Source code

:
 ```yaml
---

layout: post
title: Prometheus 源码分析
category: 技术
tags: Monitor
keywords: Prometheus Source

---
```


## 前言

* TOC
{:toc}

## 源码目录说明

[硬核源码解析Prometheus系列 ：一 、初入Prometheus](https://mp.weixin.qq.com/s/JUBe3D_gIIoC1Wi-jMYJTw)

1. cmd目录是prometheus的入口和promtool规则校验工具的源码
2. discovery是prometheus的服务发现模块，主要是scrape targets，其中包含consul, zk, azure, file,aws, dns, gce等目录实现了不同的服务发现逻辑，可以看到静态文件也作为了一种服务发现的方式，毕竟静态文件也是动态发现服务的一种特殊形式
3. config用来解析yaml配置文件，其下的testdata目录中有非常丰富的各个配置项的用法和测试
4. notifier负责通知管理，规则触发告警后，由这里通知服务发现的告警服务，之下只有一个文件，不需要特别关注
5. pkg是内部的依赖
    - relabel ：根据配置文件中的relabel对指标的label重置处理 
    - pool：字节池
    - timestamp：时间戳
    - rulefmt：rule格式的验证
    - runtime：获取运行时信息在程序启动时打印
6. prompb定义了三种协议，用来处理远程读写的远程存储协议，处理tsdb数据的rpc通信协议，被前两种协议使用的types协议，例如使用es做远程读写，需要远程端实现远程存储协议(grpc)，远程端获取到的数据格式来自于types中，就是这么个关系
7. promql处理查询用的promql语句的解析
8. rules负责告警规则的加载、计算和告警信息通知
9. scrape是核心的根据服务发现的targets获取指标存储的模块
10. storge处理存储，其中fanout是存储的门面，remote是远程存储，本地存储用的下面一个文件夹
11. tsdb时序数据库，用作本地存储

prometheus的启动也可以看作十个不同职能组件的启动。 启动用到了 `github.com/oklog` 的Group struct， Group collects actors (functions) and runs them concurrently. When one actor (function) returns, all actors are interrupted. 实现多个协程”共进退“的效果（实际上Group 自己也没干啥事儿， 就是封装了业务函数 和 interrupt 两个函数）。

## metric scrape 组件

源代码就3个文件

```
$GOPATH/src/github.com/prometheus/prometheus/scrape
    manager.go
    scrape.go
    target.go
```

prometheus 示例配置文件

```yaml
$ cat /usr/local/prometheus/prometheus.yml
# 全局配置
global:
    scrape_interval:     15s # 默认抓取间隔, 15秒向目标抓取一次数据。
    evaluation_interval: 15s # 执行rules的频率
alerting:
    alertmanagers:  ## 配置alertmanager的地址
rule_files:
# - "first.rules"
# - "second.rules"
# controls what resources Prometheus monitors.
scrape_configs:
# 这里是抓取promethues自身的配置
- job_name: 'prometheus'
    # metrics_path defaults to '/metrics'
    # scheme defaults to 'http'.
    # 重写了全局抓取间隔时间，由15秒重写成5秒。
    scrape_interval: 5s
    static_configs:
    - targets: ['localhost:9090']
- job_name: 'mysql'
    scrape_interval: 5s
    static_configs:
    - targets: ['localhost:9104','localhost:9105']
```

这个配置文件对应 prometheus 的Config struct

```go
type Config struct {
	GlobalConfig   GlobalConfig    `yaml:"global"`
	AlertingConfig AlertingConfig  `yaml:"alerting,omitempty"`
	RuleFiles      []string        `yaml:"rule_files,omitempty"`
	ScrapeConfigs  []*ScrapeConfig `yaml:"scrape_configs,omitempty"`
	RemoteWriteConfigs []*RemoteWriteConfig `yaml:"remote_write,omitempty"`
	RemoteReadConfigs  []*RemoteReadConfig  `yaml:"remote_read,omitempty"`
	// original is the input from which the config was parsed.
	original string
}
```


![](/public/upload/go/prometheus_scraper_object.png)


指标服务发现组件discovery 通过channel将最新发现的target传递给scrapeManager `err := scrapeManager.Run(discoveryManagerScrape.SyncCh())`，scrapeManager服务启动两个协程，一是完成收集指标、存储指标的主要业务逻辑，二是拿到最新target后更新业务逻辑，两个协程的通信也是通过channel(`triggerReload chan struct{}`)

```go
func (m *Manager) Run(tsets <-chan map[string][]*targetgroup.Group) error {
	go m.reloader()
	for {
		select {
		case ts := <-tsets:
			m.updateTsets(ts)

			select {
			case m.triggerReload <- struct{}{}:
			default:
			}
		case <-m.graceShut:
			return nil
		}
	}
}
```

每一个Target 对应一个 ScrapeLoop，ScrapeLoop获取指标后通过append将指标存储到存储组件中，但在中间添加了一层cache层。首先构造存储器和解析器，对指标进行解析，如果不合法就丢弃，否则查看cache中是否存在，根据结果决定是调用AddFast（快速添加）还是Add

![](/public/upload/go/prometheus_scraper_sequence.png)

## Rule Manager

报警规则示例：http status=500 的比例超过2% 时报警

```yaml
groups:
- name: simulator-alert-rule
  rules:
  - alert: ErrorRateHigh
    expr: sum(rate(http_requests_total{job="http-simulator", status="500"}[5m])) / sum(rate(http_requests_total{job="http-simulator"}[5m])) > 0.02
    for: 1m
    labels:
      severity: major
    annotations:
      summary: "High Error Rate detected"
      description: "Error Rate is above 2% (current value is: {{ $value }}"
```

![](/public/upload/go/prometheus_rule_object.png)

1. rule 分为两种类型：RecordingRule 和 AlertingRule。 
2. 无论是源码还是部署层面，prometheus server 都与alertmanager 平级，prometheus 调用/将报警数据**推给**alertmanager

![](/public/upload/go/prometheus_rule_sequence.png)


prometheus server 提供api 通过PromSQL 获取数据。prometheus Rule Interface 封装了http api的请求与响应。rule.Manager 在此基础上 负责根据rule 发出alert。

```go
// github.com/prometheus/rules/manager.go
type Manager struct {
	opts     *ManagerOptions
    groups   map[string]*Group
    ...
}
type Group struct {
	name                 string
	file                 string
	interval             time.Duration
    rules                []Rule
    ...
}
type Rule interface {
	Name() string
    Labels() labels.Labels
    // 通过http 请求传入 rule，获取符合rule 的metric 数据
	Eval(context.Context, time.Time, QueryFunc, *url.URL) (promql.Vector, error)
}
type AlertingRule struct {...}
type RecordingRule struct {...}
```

==================================================

PROBLEM TO SOLVE
Copy out the full listing so that each line matches exactly.

OUTPUT BELOW
Source code

:
 ```yaml
---

layout: post
title: Prometheus 源码分析
category: 技术
tags: Monitor
keywords: Prometheus Source

---
```


## 前言

* TOC
{:toc}

## 源码目录说明

[硬核源码解析Prometheus系列 ：一 、初入Prometheus](https://mp.weixin.qq.com/s/JUBe3D_gIIoC1Wi-jMYJTw)

1. cmd目录是prometheus的入口和promtool规则校验工具的源码
2. discovery是prometheus的服务发现模块，主要是scrape targets，其中包含consul, zk, azure, file,aws, dns, gce等目录实现了不同的服务发现逻辑，可以看到静态文件也作为了一种服务发现的方式，毕竟静态文件也是动态发现服务的一种特殊形式
3. config用来解析yaml配置文件，其下的testdata目录中有非常丰富的各个配置项的用法和测试
4. notifier负责通知管理，规则触发告警后，由这里通知服务发现的告警服务，之下只有一个文件，不需要特别关注
5. pkg是内部的依赖
    - relabel ：根据配置文件中的relabel对指标的label重置处理 
    - pool：字节池
    - timestamp：时间戳
    - rulefmt：rule格式的验证
    - runtime：获取运行时信息在程序启动时打印
6. prompb定义了三种协议，用来处理远程读写的远程存储协议，处理tsdb数据的rpc通信协议，被前两种协议使用的types协议，例如使用es做远程读写，需要远程端实现远程存储协议(grpc)，远程端获取到的数据格式来自于types中，就是这么个关系
7. promql处理查询用的promql语句的解析
8. rules负责告警规则的加载、计算和告警信息通知
9. scrape是核心的根据服务发现的targets获取指标存储的模块
10. storge处理存储，其中fanout是存储的门面，remote是远程存储，本地存储用的下面一个文件夹
11. tsdb时序数据库，用作本地存储

prometheus的启动也可以看作十个不同职能组件的启动。 启动用到了 `github.com/oklog` 的Group struct， Group collects actors (functions) and runs them concurrently. When one actor (function) returns, all actors are interrupted. 实现多个协程”共进退“的效果（实际上Group 自己也没干啥事儿， 就是封装了业务函数 和 interrupt 两个函数）。

## metric scrape 组件

源代码就3个文件

```
$GOPATH/src/github.com/prometheus/prometheus/scrape
    manager.go
    scrape.go
    target.go
```

prometheus 示例配置文件

```yaml
$ cat /usr/local/prometheus/prometheus.yml
# 全局配置
global:
    scrape_interval:     15s # 默认抓取间隔, 15秒向目标抓取一次数据。
    evaluation_interval: 15s # 执行rules的频率
alerting:
    alertmanagers:  ## 配置alertmanager的地址
rule_files:
# - "first.rules"
# - "second.rules"
# controls what resources Prometheus monitors.
scrape_configs:
# 这里是抓取promethues自身的配置
- job_name: 'prometheus'
    # metrics_path defaults to '/metrics'
    # scheme defaults to 'http'.
    # 重写了全局抓取间隔时间，由15秒重写成5秒。
    scrape_interval: 5s
    static_configs:
    - targets: ['localhost:9090']
- job_name: 'mysql'
    scrape_interval: 5s
    static_configs:
    - targets: ['localhost:9104','localhost:9105']
```

这个配置文件对应 prometheus 的Config struct

```go
type Config struct {
	GlobalConfig   GlobalConfig    `yaml:"global"`
	AlertingConfig AlertingConfig  `yaml:"alerting,omitempty"`
	RuleFiles      []string        `yaml:"rule_files,omitempty"`
	ScrapeConfigs  []*ScrapeConfig `yaml:"scrape_configs,omitempty"`
	RemoteWriteConfigs []*RemoteWriteConfig `yaml:"remote_write,omitempty"`
	RemoteReadConfigs  []*RemoteReadConfig  `yaml:"remote_read,omitempty"`
	// original is the input from which the config was parsed.
	original string
}
```


![](/public/upload/go/prometheus_scraper_object.png)


指标服务发现组件discovery 通过channel将最新发现的target传递给scrapeManager `err := scrapeManager.Run(discoveryManagerScrape.SyncCh())`，scrapeManager服务启动两个协程，一是完成收集指标、存储指标的主要业务逻辑，二是拿到最新target后更新业务逻辑，两个协程的通信也是通过channel(`triggerReload chan struct{}`)

```go
func (m *Manager) Run(tsets <-chan map[string][]*targetgroup.Group) error {
	go m.reloader()
	for {
		select {
		case ts := <-tsets:
			m.updateTsets(ts)

			select {
			case m.triggerReload <- struct{}{}:
			default:
			}
		case <-m.graceShut:
			return nil
		}
	}
}
```

每一个Target 对应一个 ScrapeLoop，ScrapeLoop获取指标后通过append将指标存储到存储组件中，但在中间添加了一层cache层。首先构造存储器和解析器，对指标进行解析，如果不合法就丢弃，否则查看cache中是否存在，根据结果决定是调用AddFast（快速添加）还是Add

![](/public/upload/go/prometheus_scraper_sequence.png)

## Rule Manager

报警规则示例：http status=500 的比例超过2% 时报警

```yaml
groups:
- name: simulator-alert-rule
  rules:
  - alert: ErrorRateHigh
    expr: sum(rate(http_requests_total{job="http-simulator", status="500"}[5m])) / sum(rate(http_requests_total{job="http-simulator"}[5m])) > 0.02
    for: 1m
    labels:
      severity: major
    annotations:
      summary: "High Error Rate detected"
      description: "Error Rate is above 2% (current value is: {{ $value }}"
```

![](/public/upload/go/prometheus_rule_object.png)

1. rule 分为两种类型：RecordingRule 和 AlertingRule。 
2. 无论是源码还是部署层面，prometheus server 都与alertmanager 平级，prometheus 调用/将报警数据**推给**alertmanager

![](/public/upload/go/prometheus_rule_sequence.png)


prometheus server 提供api 通过PromSQL 获取数据。prometheus Rule Interface 封装了http api的请求与响应。rule.Manager 在此基础上 负责根据rule 发出alert。

```go
// github.com/prometheus/rules/manager.go
type Manager struct {
	opts     *ManagerOptions
    groups   map[string]*Group
    ...
}
type Group struct {
	name                 string
	file                 string
	interval             time.Duration
    rules                []Rule
    ...
}
type Rule interface {
	Name() string
    Labels() labels.Labels
    // 通过http 请求传入 rule，获取符合rule 的metric 数据
	Eval(context.Context, time.Time, QueryFunc, *url.URL) (promql.Vector, error)
}
type AlertingRule struct {...}
type RecordingRule struct {...}
```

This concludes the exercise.